- **What needs to be done**
Restate all of the entries exactly. Any picture in them should be skipped.

[Collected data]
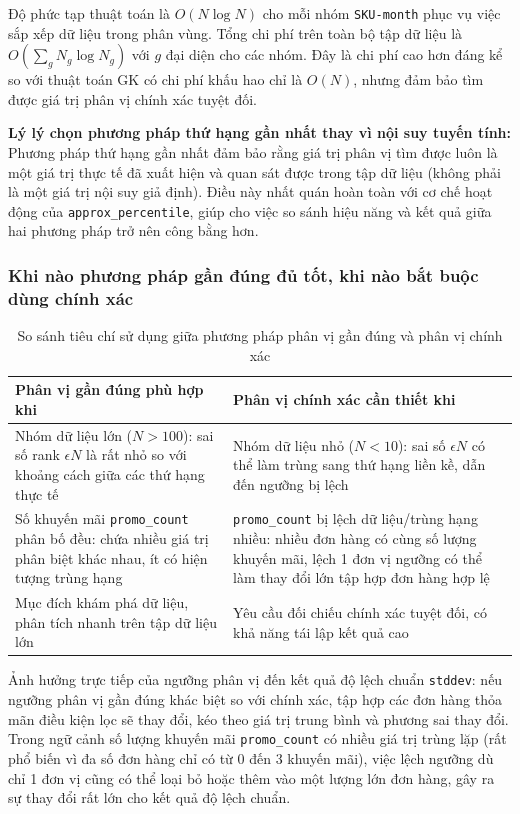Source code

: Độ phức tạp thuật toán là $O(N \log N)$ cho mỗi nhóm \texttt{SKU-month} phục vụ việc sắp xếp dữ liệu trong phân vùng. Tổng chi phí trên toàn bộ tập dữ liệu là $O(\sum_{g} N_g \log N_g)$ với $g$ đại diện cho các nhóm. Đây là chi phí cao hơn đáng kể so với thuật toán GK có chi phí khấu hao chỉ là $O(N)$, nhưng đảm bảo tìm được giá trị phân vị chính xác tuyệt đối.

\textbf{Lý lý chọn phương pháp thứ hạng gần nhất thay vì nội suy tuyến tính:} Phương pháp thứ hạng gần nhất đảm bảo rằng giá trị phân vị tìm được luôn là một giá trị thực tế đã xuất hiện và quan sát được trong tập dữ liệu (không phải là một giá trị nội suy giả định). Điều này nhất quán hoàn toàn với cơ chế hoạt động của \texttt{approx\_percentile}, giúp cho việc so sánh hiệu năng và kết quả giữa hai phương pháp trở nên công bằng hơn.

\subsubsection{Khi nào phương pháp gần đúng đủ tốt, khi nào bắt buộc dùng chính xác}

\begin{table}[H]
\centering
\begin{tabular}{p{6.5cm}p{6.5cm}}
\toprule
\textbf{Phân vị gần đúng phù hợp khi} & \textbf{Phân vị chính xác cần thiết khi} \\
\midrule
Nhóm dữ liệu lớn ($N > 100$): sai số rank $\epsilon N$ là rất nhỏ so với khoảng cách giữa các thứ hạng thực tế & Nhóm dữ liệu nhỏ ($N < 10$): sai số $\epsilon N$ có thể làm trùng sang thứ hạng liền kề, dẫn đến ngưỡng bị lệch \\
\midrule
Số khuyến mãi \texttt{promo\_count} phân bố đều: chứa nhiều giá trị phân biệt khác nhau, ít có hiện tượng trùng hạng & \texttt{promo\_count} bị lệch dữ liệu/trùng hạng nhiều: nhiều đơn hàng có cùng số lượng khuyến mãi, lệch 1 đơn vị ngưỡng có thể làm thay đổi lớn tập hợp đơn hàng hợp lệ \\
\midrule
Mục đích khám phá dữ liệu, phân tích nhanh trên tập dữ liệu lớn & Yêu cầu đối chiếu chính xác tuyệt đối, có khả năng tái lập kết quả cao \\
\bottomrule
\end{tabular}
\caption{So sánh tiêu chí sử dụng giữa phương pháp phân vị gần đúng và phân vị chính xác}
\label{tab:task2_2_approx_vs_exact_criteria}
\end{table}

Ảnh hưởng trực tiếp của ngưỡng phân vị đến kết quả độ lệch chuẩn \texttt{stddev}: nếu ngưỡng phân vị gần đúng khác biệt so với chính xác, tập hợp các đơn hàng thỏa mãn điều kiện lọc sẽ thay đổi, kéo theo giá trị trung bình và phương sai thay đổi. Trong ngữ cảnh số lượng khuyến mãi \texttt{promo\_count} có nhiều giá trị trùng lặp (rất phổ biến vì đa số đơn hàng chỉ có từ 0 đến 3 khuyến mãi), việc lệch ngưỡng dù chỉ 1 đơn vị cũng có thể loại bỏ hoặc thêm vào một lượng lớn đơn hàng, gây ra sự thay đổi rất lớn cho kết quả độ lệch chuẩn.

- **Response area**
Source code

: Độ phức tạp thuật toán là $O(N \log N)$ cho mỗi nhóm \texttt{SKU-month} phục vụ việc sắp xếp dữ liệu trong phân vùng. Tổng chi phí trên toàn bộ tập dữ liệu là $O(\sum_{g} N_g \log N_g)$ với $g$ đại diện cho các nhóm. Đây là chi phí cao hơn đáng kể so với thuật toán GK có chi phí khấu hao chỉ là $O(N)$, nhưng đảm bảo tìm được giá trị phân vị chính xác tuyệt đối.

\textbf{Lý lý chọn phương pháp thứ hạng gần nhất thay vì nội suy tuyến tính:} Phương pháp thứ hạng gần nhất đảm bảo rằng giá trị phân vị tìm được luôn là một giá trị thực tế đã xuất hiện và quan sát được trong tập dữ liệu (không phải là một giá trị nội suy giả định). Điều này nhất quán hoàn toàn với cơ chế hoạt động của \texttt{approx\_percentile}, giúp cho việc so sánh hiệu năng và kết quả giữa hai phương pháp trở nên công bằng hơn.

\subsubsection{Khi nào phương pháp gần đúng đủ tốt, khi nào bắt buộc dùng chính xác}

\begin{table}[H]
\centering
\begin{tabular}{p{6.5cm}p{6.5cm}}
\toprule
\textbf{Phân vị gần đúng phù hợp khi} & \textbf{Phân vị chính xác cần thiết khi} \\
\midrule
Nhóm dữ liệu lớn ($N > 100$): sai số rank $\epsilon N$ là rất nhỏ so với khoảng cách giữa các thứ hạng thực tế & Nhóm dữ liệu nhỏ ($N < 10$): sai số $\epsilon N$ có thể làm trùng sang thứ hạng liền kề, dẫn đến ngưỡng bị lệch \\
\midrule
Số khuyến mãi \texttt{promo\_count} phân bố đều: chứa nhiều giá trị phân biệt khác nhau, ít có hiện tượng trùng hạng & \texttt{promo\_count} bị lệch dữ liệu/trùng hạng nhiều: nhiều đơn hàng có cùng số lượng khuyến mãi, lệch 1 đơn vị ngưỡng có thể làm thay đổi lớn tập hợp đơn hàng hợp lệ \\
\midrule
Mục đích khám phá dữ liệu, phân tích nhanh trên tập dữ liệu lớn & Yêu cầu đối chiếu chính xác tuyệt đối, có khả năng tái lập kết quả cao \\
\bottomrule
\end{tabular}
\caption{So sánh tiêu chí sử dụng giữa phương pháp phân vị gần đúng và phân vị chính xác}
\label{tab:task2_2_approx_vs_exact_criteria}
\end{table}

Ảnh hưởng trực tiếp của ngưỡng phân vị đến kết quả độ lệch chuẩn \texttt{stddev}: nếu ngưỡng phân vị gần đúng khác biệt so với chính xác, tập hợp các đơn hàng thỏa mãn điều kiện lọc sẽ thay đổi, kéo theo giá trị trung bình và phương sai thay đổi. Trong ngữ cảnh số lượng khuyến mãi \texttt{promo\_count} có nhiều giá trị trùng lặp (rất phổ biến vì đa số đơn hàng chỉ có từ 0 đến 3 khuyến mãi), việc lệch ngưỡng dù chỉ 1 đơn vị cũng có thể loại bỏ hoặc thêm vào một lượng lớn đơn hàng, gây ra sự thay đổi rất lớn cho kết quả độ lệch chuẩn.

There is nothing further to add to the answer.